As a teenager growing up in Holland, I’d pictured the Second World War as a kind of twentieth-century Lord of the Rings–a thrilling battle between valiant heroes and evil villains. But Morris Janowitz showed that something altogether different was going on. The origins of evil, he discovered, lay not in the sadistic tendencies of degenerate bad guys, but in the solidarity of brave warriors. The Second World War had been a heroic struggle in which friendship, loyalty, solidarity–humanity’s best qualities–inspired millions of ordinary men to perpetrate the worst massacre in history.
Psychologist Roy Baumeister calls the fallacious assumption that our enemies are malicious sadists ‘the myth of pure evil’. In reality, our enemies are just like us.
This applies even to terrorists.
They’re also like us, experts emphasise. Of course, it’s tempting to think that suicide bombers must be monsters. Psychologically, physiologically, neurologically–they must be every kind of screwed up. They must be psychopaths, or maybe they never went to school, or grew up in abject poverty–there must be something to explain why they deviate so far from the average person.
Not so, say sociologists. These stoic data scientists have filled miles of Excel sheets with the personality traits of people who have blown themselves up, only to conclude that, empirically, there is no such thing as an ‘average terrorist’. Terrorists span the spectrum from highly to hardly educated, from rich to poor, silly to serious, religious to godless. Few have mental illnesses and traumatic childhoods also appear to be rare. After an act of terror the media often show the shocked response of neighbours, acquaintances and friends, who, when asked about the suicide bomber, remember them as ‘friendly’ or ‘a nice guy’.11
If there is any one characteristic that terrorists share, say experts, it’s that they’re so easily swayed. Swayed by the opinions of other people. Swayed by authority. They yearn to be seen and want to do right by their families and friends.12 ‘Terrorists don’t kill and die just for a cause,’ one American anthropologist notes. ‘They kill and die for each other.’13
By extension, terrorists also don’t radicalise on their own, but alongside friends and lovers. A large share of terrorist cells are quite literally ‘bands of brothers’: no fewer than four pairs of brothers were involved in the 2001 attacks on the Twin Towers, the 2013 Boston Marathon bombers were brothers, and so were Salah and Brahim Abdeslam, responsible for the Bataclan slaughter in Paris in 2015.14
It’s no mystery why terrorists act together: brutal violence is frightening. As much as politicians talk about ‘cowardly acts’, in truth it takes a lot of nerve and determination to fight to the death. ‘It’s easier,’ one Spanish terrorism expert points out, ‘to take that leap accompanied by someone you trust and love.’15
When terrorists strike, the news media primarily focuses on the sick ideology that supposedly fuelled the attack. And, of course, ideology does matter.

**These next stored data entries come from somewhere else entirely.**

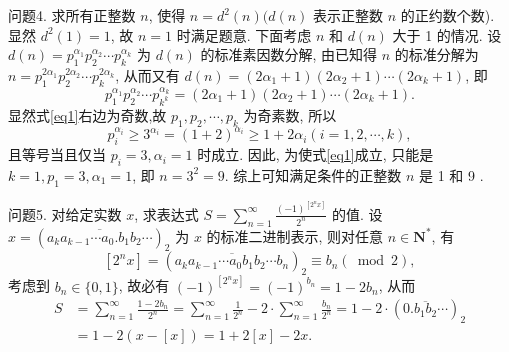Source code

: 问题4. 求所有正整数 $n$, 使得 $n=d^2(n)(d(n)$ 表示正整数 $n$ 的正约数个数). 
显然 $d^2(1)=1$, 故 $n=1$ 时满足题意.
下面考虑 $n$ 和 $d(n)$ 大于 1 的情况.
设 $d(n)=p_1^{\alpha_1} p_2^{\alpha_2} \cdots p_k^{\alpha_k}$ 为 $d(n)$ 的标准素因数分解, 由已知得 $n$ 的标准分解为 $n=p_1^{2 \alpha_1} p_2^{2 \alpha_2} \cdots p_k^{2 \alpha_k}$, 从而又有 $d(n)=\left(2 \alpha_1+1\right)\left(2 \alpha_2+1\right) \cdots\left(2 \alpha_k+1\right)$, 即
$$
p_1^{\alpha_1} p_2^{\alpha_2} \cdots p_{k^k}^{\alpha_k}=\left(2 \alpha_1+1\right)\left(2 \alpha_2+1\right) \cdots\left(2 \alpha_k+1\right) . \label{eq1}
$$
显然式\ref{eq1}右边为奇数,故 $p_1, p_2, \cdots, p_k$ 为奇素数, 所以
$$
p_i^{\alpha_i} \geqslant 3^{\alpha_i}=(1+2)^{\alpha_i} \geqslant 1+2 \alpha_i(i=1,2, \cdots, k),
$$
且等号当且仅当 $p_i=3, \alpha_i=1$ 时成立.
因此, 为使式\ref{eq1}成立, 只能是 $k=1, p_1=3, \alpha_1=1$, 即 $n=3^2=9$.
综上可知满足条件的正整数 $n$ 是 1 和 9 .



问题5. 对给定实数 $x$, 求表达式 $S=\sum_{n=1}^{\infty} \frac{(-1)^{\left[2^n x\right]}}{2^n}$ 的值.
设 $x=\left(\overline{a_k a_{k-1} \cdots a_0 . b_1 b_2 \cdots}\right)_2$ 为 $x$ 的标准二进制表示, 则对任意 $n \in \mathbf{N}^*$, 有
$$
\left[2^n x\right]=\left(\overline{a_k a_{k-1} \cdots a_0 b_1 b_2 \cdots b_n}\right)_2 \equiv b_n(\bmod 2),
$$
考虑到 $b_n \in\{0,1\}$, 故必有 $(-1)^{\left[2^n x\right]}=(-1)^{b_n}=1-2 b_n$, 从而
$$
\begin{aligned}
S & =\sum_{n=1}^{\infty} \frac{1-2 b_n}{2^n}=\sum_{n=1}^{\infty} \frac{1}{2^n}-2 \cdot \sum_{n=1}^{\infty} \frac{b_n}{2^n}=1-2 \cdot\left(\overline{0 . b_1 b_2 \cdots}\right)_2 \\
& =1-2(x-[x])=1+2[x]-2 x .
\end{aligned}
$$



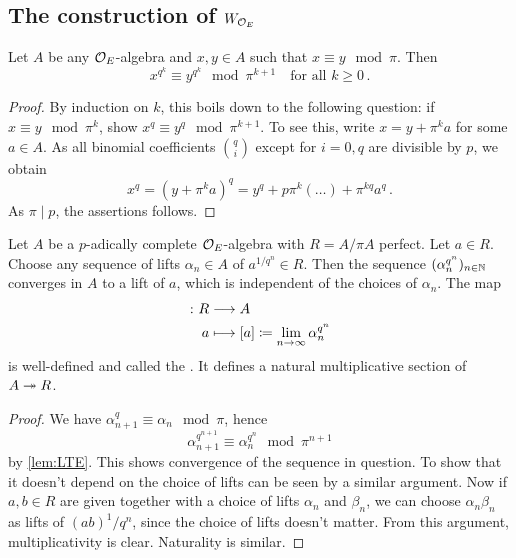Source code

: \subsection{The construction of \texorpdfstring{$W_{\mathcal{O}_E}$}{W}}
\begin{lem}\label{lem:LTE}
	Let $A$ be any $\mathcal{O}_E$-algebra and $x,y\in A$ such that $x\equiv y\mod \pi$. Then
	\begin{equation*}
		x^{q^k}\equiv y^{q^k}\mod \pi^{k+1}\quad\text{for all }k\geq 0\,.
	\end{equation*}
\end{lem}
\begin{proof}
	By induction on $k$, this boils down to the following question: if $x\equiv y\mod \pi^k$, show $x^q\equiv y^q\mod \pi^{k+1}$. To see this, write $x=y+\pi^ka$ for some $a\in A$. As all binomial coefficients $\binom{q}{i}$ except for $i=0,q$ are divisible by $p$, we obtain 
	\begin{equation*}
		x^q=(y+\pi^ka)^q=y^q+p\pi^k(\ldots)+\pi^{kq}a^q\,.
	\end{equation*}
	As $\pi\mid p$, the assertions follows.
\end{proof}
\begin{deflem}\label{deflem:Teichmüller}
	Let $A$ be a $p$-adically complete $\mathcal{O}_E$-algebra with $R=A/\pi A$ perfect. Let $a\in R$. Choose any sequence of lifts $\alpha_n\in A$ of $a^{1/q^n}\in R$. Then the sequence $(\alpha_n^{q^n})_{n\in \mathbb{N}}$ converges in $A$ to a lift of $a$, which is independent of the choices of $\alpha_n$. The map
	\begin{align*}
		[-]\colon R&\morphism A\\
		a&\longmapsto [a]\coloneqq\lim_{n\to\infty}\alpha_n^{q^n}
	\end{align*}
	is well-defined and called the . It defines a natural multiplicative section of $A\epimorphism R$.
\end{deflem}
\begin{proof}
	We have $\alpha_{n+1}^q\equiv \alpha_n\mod \pi$, hence
	\begin{equation*}
		\alpha_{n+1}^{q^{n+1}}\equiv \alpha_n^{q^n}\mod \pi^{n+1}
	\end{equation*}
	by \cref{lem:LTE}. This shows convergence of the sequence in question. To show that it doesn't depend on the choice of lifts can be seen by a similar argument. Now if $a,b\in R$ are given together with a choice of lifts $\alpha_n$ and $\beta_n$, we can choose $\alpha_n\beta_n$ as lifts of $(ab)^1/q^n$, since the choice of lifts doesn't matter. From this argument, multiplicativity is clear. Naturality is similar.
\end{proof}
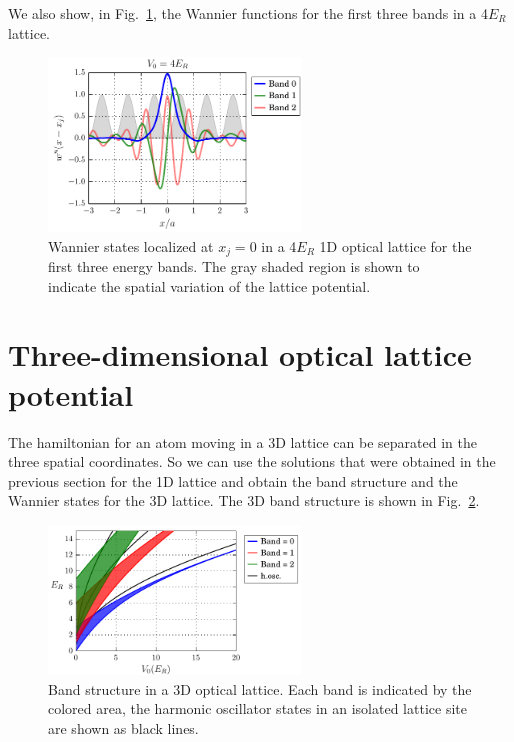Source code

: \documentclass[oneside,11pt]{memoir}
\begin{document}
We also show, in Fig.~\ref{fig:wannier1d_bands}, the Wannier functions for the
first three bands in a 4$E_{R}$ lattice.  
\begin{figure}
\centering
\includegraphics[width=0.6\textwidth]{../figures/BandStructure_figures/wannier1d_bands.pdf}
\caption[Wannier states in 1D lattice for the first three energy bands.]{\small
Wannier states localized at $x_{j}=0$  in a 4$E_{R}$ 1D optical lattice for the
first three energy bands.  The gray shaded region is shown to  indicate the
spatial variation of the lattice potential.  } \label{fig:wannier1d_bands}
\end{figure}

\section{Three-dimensional optical lattice potential}

The hamiltonian for an atom moving in a  3D lattice can be separated in the
three spatial coordinates.  So we can use the solutions that were obtained in
the previous section for the 1D lattice and obtain the band structure and the
Wannier states for the 3D lattice.   The 3D band structure is shown in
Fig.~\ref{fig:bands3d_V0}. 
\begin{figure}
\centering \includegraphics[width=0.6\textwidth]{../figures/BandStructure_figures/bands3d_V0.pdf}
\caption[Band structure in 3D lattice.]{\small Band structure in a 3D optical
lattice.  Each band is indicated by the colored area,  the harmonic oscillator
states in an isolated lattice site are shown as black lines. }
\label{fig:bands3d_V0}
\end{figure}
\end{document}
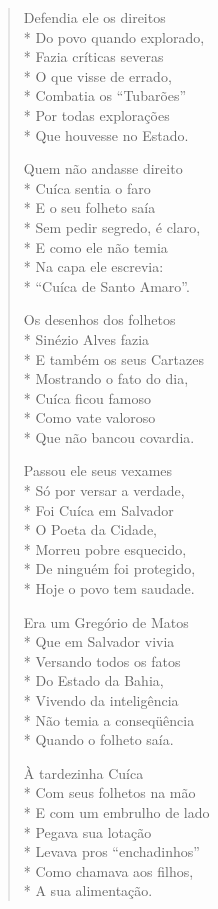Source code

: \begin{verse}
Defendia ele os direitos\\*
Do povo quando explorado,\\*
Fazia críticas severas\\*
O que visse de errado,\\*
Combatia os ``Tubarões''\\*
Por todas explorações\\*
Que houvesse no Estado.

Quem não andasse direito\\*
Cuíca sentia o faro\\*
E o seu folheto saía\\*
Sem pedir segredo, é claro,\\*
E como ele não temia\\*
Na capa ele escrevia:\\*
``Cuíca de Santo Amaro''.

Os desenhos dos folhetos\\*
Sinézio Alves fazia\\*
E também os seus Cartazes\\*
Mostrando o fato do dia,\\*
Cuíca ficou famoso\\*
Como vate valoroso\\*
Que não bancou covardia.

Passou ele seus vexames\\*
Só por versar a verdade,\\*
Foi Cuíca em Salvador\\*
O Poeta da Cidade,\\*
Morreu pobre esquecido,\\*
De ninguém foi protegido,\\*
Hoje o povo tem saudade.

Era um Gregório de Matos\\*
Que em Salvador vivia\\*
Versando todos os fatos\\*
Do Estado da Bahia,\\*
Vivendo da inteligência\\*
Não temia a conseqüência\\*
Quando o folheto saía.

À tardezinha Cuíca\\*
Com seus folhetos na mão\\*
E com um embrulho de lado\\*
Pegava sua lotação\\*
Levava pros ``enchadinhos''\\*
Como chamava aos filhos,\\*
A sua alimentação.


\end{verse}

It mattered in Nazi Germany, and it certainly matters for the leaders of terrorist organisations like Al-Qaeda and Islamic State (IS), many of whom have been moulded by a youth spent devouring books on radical Islam (such as Osama bin Laden, a known bookworm).16
But research shows that for the foot soldiers of these organisations, ideology plays a remarkably small role. Take the thousands of Jihadists who set out for Syria in 2013 and 2014. Three-quarters were recruited by acquaintances and friends. Most, according to responses to a leaked IS poll, scarcely knew the first thing about the Islamic faith.17 A few wisely bought The Koran for Dummies just before their departure. For them, says a CIA officer, ‘Religion is an afterthought.’18
The thing we need to understand is that most of these terrorist agents were not religious fanatics. They were the best of friends. Together, they felt a part of something bigger, that their lives finally held meaning. At last they were the authors of their own epic tale.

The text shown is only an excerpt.